REQUIRED WORK
Search the data for "polynomial" and copy every matching line.

[Rendered images with source text]
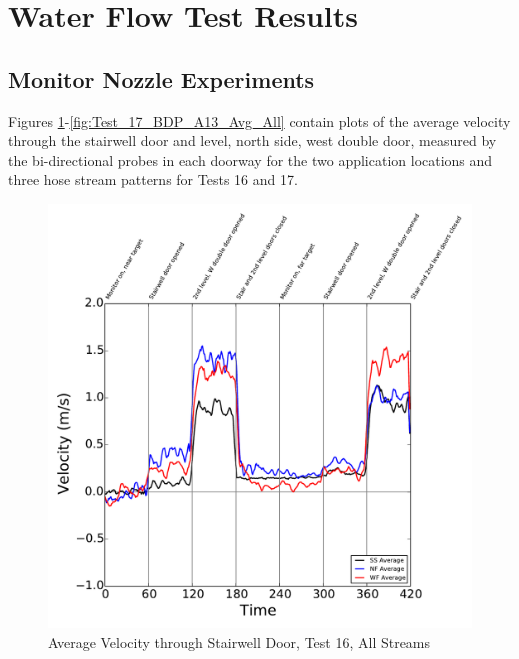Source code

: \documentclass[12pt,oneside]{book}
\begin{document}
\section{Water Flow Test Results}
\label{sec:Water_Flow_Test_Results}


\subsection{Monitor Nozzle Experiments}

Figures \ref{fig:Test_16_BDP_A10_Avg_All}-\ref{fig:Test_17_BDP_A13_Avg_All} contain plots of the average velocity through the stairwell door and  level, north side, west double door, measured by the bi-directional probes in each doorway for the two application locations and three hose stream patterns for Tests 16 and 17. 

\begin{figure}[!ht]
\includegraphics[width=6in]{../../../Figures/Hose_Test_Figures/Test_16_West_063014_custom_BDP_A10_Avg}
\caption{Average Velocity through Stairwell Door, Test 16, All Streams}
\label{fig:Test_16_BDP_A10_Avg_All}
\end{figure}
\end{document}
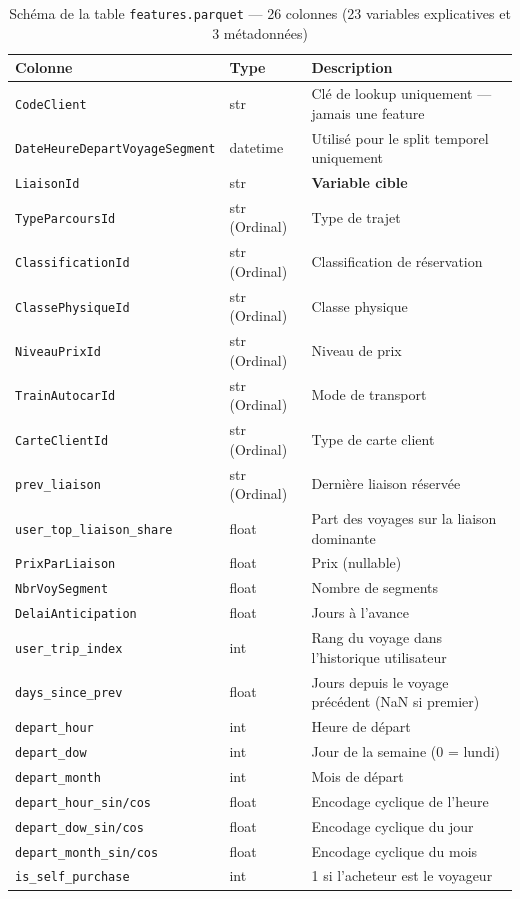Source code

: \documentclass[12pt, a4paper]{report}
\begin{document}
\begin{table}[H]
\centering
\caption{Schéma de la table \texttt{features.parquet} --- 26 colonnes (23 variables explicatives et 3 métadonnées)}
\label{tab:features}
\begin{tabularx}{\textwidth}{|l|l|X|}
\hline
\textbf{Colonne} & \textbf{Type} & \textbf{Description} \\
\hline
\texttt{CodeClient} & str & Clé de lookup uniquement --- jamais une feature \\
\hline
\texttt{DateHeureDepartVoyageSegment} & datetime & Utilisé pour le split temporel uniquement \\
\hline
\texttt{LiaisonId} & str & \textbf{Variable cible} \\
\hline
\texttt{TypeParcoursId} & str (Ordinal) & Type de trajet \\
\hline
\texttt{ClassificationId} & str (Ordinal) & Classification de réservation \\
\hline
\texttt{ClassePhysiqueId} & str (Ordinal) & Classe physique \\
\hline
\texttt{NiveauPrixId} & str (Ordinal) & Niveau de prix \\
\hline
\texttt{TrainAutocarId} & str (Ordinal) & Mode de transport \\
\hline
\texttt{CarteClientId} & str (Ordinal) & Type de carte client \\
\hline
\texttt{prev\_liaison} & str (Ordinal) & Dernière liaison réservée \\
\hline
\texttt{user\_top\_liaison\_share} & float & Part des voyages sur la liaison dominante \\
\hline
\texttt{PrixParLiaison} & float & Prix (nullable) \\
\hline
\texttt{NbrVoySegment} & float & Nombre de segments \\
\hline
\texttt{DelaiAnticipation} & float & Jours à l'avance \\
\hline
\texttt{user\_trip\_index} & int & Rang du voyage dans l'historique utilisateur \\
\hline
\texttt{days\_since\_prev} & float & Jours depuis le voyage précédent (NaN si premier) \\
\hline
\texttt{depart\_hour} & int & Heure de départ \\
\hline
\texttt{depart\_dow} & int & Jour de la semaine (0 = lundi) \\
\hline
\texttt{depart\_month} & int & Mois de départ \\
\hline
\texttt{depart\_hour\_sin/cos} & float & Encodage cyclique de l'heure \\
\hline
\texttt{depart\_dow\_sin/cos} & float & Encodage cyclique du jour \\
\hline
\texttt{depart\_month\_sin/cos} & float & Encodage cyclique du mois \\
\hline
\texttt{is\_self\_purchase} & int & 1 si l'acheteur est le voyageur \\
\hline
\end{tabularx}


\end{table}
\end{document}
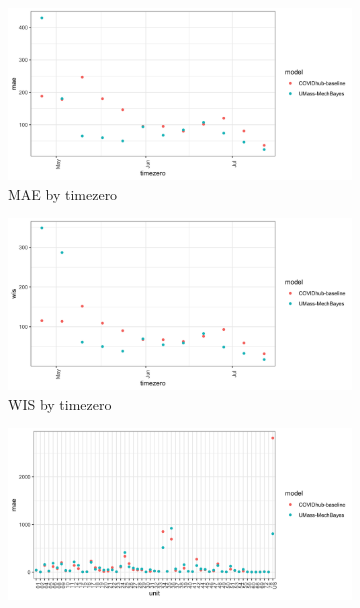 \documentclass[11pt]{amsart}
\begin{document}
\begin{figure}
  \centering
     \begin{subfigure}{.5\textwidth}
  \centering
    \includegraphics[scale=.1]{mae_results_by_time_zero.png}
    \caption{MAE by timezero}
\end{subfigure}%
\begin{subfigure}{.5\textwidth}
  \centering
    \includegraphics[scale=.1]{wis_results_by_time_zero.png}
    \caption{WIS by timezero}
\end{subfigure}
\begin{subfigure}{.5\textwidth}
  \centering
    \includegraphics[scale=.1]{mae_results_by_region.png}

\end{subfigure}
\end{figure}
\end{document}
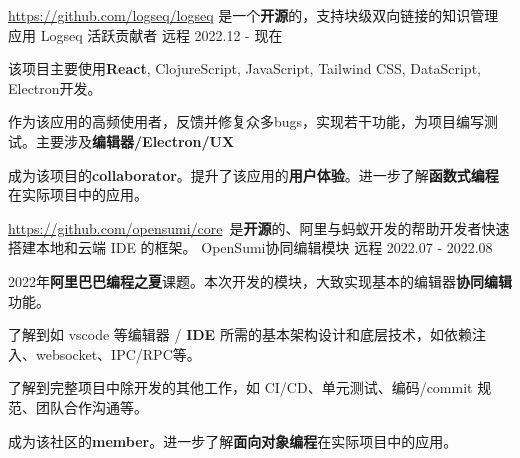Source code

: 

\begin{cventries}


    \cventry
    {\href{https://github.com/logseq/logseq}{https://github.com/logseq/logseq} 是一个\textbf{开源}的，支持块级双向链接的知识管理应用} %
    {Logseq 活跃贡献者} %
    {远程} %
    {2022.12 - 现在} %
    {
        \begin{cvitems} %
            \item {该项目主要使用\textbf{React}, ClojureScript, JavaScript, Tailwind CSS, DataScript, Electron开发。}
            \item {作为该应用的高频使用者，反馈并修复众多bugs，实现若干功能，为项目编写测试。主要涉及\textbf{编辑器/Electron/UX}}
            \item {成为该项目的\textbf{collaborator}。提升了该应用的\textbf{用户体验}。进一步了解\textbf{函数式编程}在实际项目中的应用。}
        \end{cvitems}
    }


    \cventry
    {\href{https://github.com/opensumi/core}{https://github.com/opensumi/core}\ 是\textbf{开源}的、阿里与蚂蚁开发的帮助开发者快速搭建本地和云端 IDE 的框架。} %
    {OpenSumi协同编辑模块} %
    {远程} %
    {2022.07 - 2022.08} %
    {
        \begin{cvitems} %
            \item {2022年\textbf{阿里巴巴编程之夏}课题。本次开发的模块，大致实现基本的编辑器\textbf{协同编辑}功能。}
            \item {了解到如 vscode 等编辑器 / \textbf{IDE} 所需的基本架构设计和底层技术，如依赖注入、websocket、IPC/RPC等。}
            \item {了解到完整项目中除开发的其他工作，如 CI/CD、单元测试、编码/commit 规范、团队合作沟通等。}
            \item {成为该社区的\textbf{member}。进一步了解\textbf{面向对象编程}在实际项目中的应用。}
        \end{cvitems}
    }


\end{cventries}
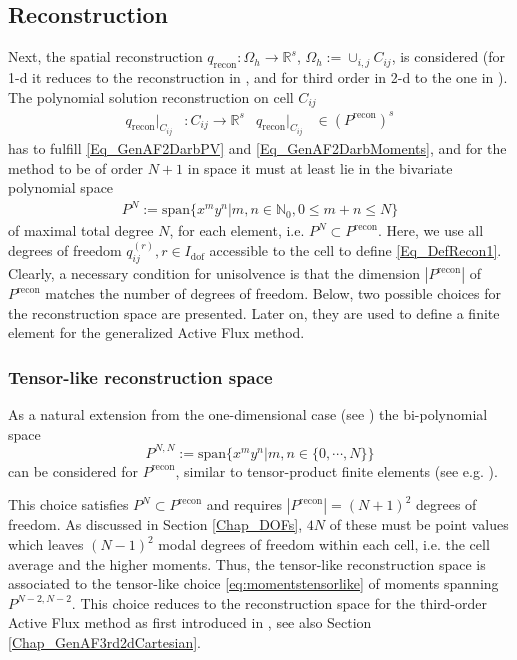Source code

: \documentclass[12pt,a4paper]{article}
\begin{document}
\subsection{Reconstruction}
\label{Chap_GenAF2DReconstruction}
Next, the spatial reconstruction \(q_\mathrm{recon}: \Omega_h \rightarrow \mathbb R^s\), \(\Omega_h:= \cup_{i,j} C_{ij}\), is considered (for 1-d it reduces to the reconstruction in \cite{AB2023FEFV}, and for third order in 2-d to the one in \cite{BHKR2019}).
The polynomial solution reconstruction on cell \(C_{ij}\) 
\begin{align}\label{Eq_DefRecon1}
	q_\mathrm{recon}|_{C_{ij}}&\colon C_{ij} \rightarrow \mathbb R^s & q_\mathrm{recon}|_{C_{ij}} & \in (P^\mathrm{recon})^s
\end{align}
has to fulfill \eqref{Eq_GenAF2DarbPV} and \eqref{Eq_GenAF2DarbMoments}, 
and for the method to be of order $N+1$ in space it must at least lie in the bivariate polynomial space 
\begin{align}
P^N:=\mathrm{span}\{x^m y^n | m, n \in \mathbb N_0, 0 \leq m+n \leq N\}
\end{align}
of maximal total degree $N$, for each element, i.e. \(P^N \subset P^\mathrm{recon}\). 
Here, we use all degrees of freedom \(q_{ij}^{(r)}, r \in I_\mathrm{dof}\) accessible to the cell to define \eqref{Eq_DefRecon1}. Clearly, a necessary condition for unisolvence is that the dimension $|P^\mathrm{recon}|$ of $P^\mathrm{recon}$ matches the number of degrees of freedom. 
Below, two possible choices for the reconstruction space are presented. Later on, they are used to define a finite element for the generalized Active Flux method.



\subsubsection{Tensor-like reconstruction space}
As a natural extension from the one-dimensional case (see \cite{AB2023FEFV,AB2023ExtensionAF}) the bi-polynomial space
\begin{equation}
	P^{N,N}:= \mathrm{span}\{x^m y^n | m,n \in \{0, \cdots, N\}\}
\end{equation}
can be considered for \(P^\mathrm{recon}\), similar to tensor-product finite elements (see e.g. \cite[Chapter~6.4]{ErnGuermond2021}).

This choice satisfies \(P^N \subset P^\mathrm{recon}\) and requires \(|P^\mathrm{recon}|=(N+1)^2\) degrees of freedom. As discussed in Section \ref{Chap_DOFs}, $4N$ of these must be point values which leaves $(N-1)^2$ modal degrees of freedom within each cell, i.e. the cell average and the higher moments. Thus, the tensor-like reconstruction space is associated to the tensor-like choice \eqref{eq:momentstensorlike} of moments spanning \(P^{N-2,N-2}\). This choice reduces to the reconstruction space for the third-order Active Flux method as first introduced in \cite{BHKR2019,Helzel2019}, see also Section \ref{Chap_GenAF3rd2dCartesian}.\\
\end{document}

RESULT OF THE EXERCISE
The polynomial solution reconstruction on cell \(C_{ij}\) 
and for the method to be of order $N+1$ in space it must at least lie in the bivariate polynomial space 
As a natural extension from the one-dimensional case (see \cite{AB2023FEFV,AB2023ExtensionAF}) the bi-polynomial space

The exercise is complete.